How to complete this task
From the first line to the last, give the records again exactly.
---------- Records for the exercise
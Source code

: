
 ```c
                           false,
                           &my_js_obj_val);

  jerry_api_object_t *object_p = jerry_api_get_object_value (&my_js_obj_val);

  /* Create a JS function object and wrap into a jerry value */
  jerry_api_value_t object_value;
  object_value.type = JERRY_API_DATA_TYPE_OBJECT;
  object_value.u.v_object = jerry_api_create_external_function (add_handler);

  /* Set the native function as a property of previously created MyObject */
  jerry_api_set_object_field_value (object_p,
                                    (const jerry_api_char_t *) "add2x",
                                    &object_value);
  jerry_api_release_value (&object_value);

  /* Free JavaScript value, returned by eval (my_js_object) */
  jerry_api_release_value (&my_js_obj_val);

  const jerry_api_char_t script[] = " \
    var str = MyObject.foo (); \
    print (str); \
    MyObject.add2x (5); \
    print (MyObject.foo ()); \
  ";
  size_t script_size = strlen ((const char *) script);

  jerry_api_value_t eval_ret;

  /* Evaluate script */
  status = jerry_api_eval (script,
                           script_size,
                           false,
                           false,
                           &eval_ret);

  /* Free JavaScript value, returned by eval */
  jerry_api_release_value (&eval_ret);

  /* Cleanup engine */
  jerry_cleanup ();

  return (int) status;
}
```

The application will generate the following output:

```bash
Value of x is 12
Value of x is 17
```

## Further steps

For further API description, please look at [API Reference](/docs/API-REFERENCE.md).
--------------------
Result
Source code

:
 ```c
                           false,
                           &my_js_obj_val);

  jerry_api_object_t *object_p = jerry_api_get_object_value (&my_js_obj_val);

  /* Create a JS function object and wrap into a jerry value */
  jerry_api_value_t object_value;
  object_value.type = JERRY_API_DATA_TYPE_OBJECT;
  object_value.u.v_object = jerry_api_create_external_function (add_handler);

  /* Set the native function as a property of previously created MyObject */
  jerry_api_set_object_field_value (object_p,
                                    (const jerry_api_char_t *) "add2x",
                                    &object_value);
  jerry_api_release_value (&object_value);

  /* Free JavaScript value, returned by eval (my_js_object) */
  jerry_api_release_value (&my_js_obj_val);

  const jerry_api_char_t script[] = " \
    var str = MyObject.foo (); \
    print (str); \
    MyObject.add2x (5); \
    print (MyObject.foo ()); \
  ";
  size_t script_size = strlen ((const char *) script);

  jerry_api_value_t eval_ret;

  /* Evaluate script */
  status = jerry_api_eval (script,
                           script_size,
                           false,
                           false,
                           &eval_ret);

  /* Free JavaScript value, returned by eval */
  jerry_api_release_value (&eval_ret);

  /* Cleanup engine */
  jerry_cleanup ();

  return (int) status;
}
```

The application will generate the following output:

```bash
Value of x is 12
Value of x is 17
```

## Further steps

For further API description, please look at [API Reference](/docs/API-REFERENCE.md).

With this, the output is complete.